■ **Problem to work on**: Filter the data below, keeping only lines that contain "Vite".

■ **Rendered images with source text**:
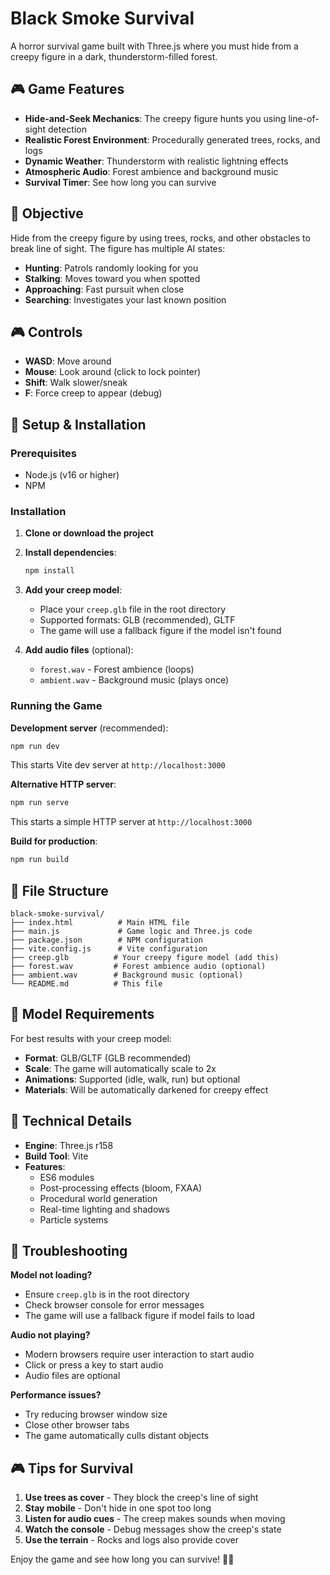 # Black Smoke Survival

A horror survival game built with Three.js where you must hide from a creepy figure in a dark, thunderstorm-filled forest.

## 🎮 Game Features

- **Hide-and-Seek Mechanics**: The creepy figure hunts you using line-of-sight detection
- **Realistic Forest Environment**: Procedurally generated trees, rocks, and logs
- **Dynamic Weather**: Thunderstorm with realistic lightning effects
- **Atmospheric Audio**: Forest ambience and background music
- **Survival Timer**: See how long you can survive

## 🎯 Objective

Hide from the creepy figure by using trees, rocks, and other obstacles to break line of sight. The figure has multiple AI states:
- **Hunting**: Patrols randomly looking for you
- **Stalking**: Moves toward you when spotted
- **Approaching**: Fast pursuit when close
- **Searching**: Investigates your last known position

## 🎮 Controls

- **WASD**: Move around
- **Mouse**: Look around (click to lock pointer)
- **Shift**: Walk slower/sneak
- **F**: Force creep to appear (debug)

## 🚀 Setup & Installation

### Prerequisites
- Node.js (v16 or higher)
- NPM

### Installation

1. **Clone or download the project**
2. **Install dependencies**:
   ```bash
   npm install
   ```

3. **Add your creep model**:
   - Place your `creep.glb` file in the root directory
   - Supported formats: GLB (recommended), GLTF
   - The game will use a fallback figure if the model isn't found

4. **Add audio files** (optional):
   - `forest.wav` - Forest ambience (loops)
   - `ambient.wav` - Background music (plays once)

### Running the Game

**Development server** (recommended):
```bash
npm run dev
```
This starts Vite dev server at `http://localhost:3000`

**Alternative HTTP server**:
```bash
npm run serve
```
This starts a simple HTTP server at `http://localhost:3000`

**Build for production**:
```bash
npm run build
```

## 📁 File Structure

```
black-smoke-survival/
├── index.html          # Main HTML file
├── main.js             # Game logic and Three.js code
├── package.json        # NPM configuration
├── vite.config.js      # Vite configuration
├── creep.glb          # Your creepy figure model (add this)
├── forest.wav         # Forest ambience audio (optional)
├── ambient.wav        # Background music (optional)
└── README.md          # This file
```

## 🎨 Model Requirements

For best results with your creep model:
- **Format**: GLB/GLTF (GLB recommended)
- **Scale**: The game will automatically scale to 2x
- **Animations**: Supported (idle, walk, run) but optional
- **Materials**: Will be automatically darkened for creepy effect

## 🔧 Technical Details

- **Engine**: Three.js r158
- **Build Tool**: Vite
- **Features**: 
  - ES6 modules
  - Post-processing effects (bloom, FXAA)
  - Procedural world generation
  - Real-time lighting and shadows
  - Particle systems

## 🐛 Troubleshooting

**Model not loading?**
- Ensure `creep.glb` is in the root directory
- Check browser console for error messages
- The game will use a fallback figure if model fails to load

**Audio not playing?**
- Modern browsers require user interaction to start audio
- Click or press a key to start audio
- Audio files are optional

**Performance issues?**
- Try reducing browser window size
- Close other browser tabs
- The game automatically culls distant objects

## 🎮 Tips for Survival

1. **Use trees as cover** - They block the creep's line of sight
2. **Stay mobile** - Don't hide in one spot too long
3. **Listen for audio cues** - The creep makes sounds when moving
4. **Watch the console** - Debug messages show the creep's state
5. **Use the terrain** - Rocks and logs also provide cover

Enjoy the game and see how long you can survive! 🌲👻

■ **Written solution**:
This starts Vite dev server at `http://localhost:3000`
├── vite.config.js      # Vite configuration
- **Build Tool**: Vite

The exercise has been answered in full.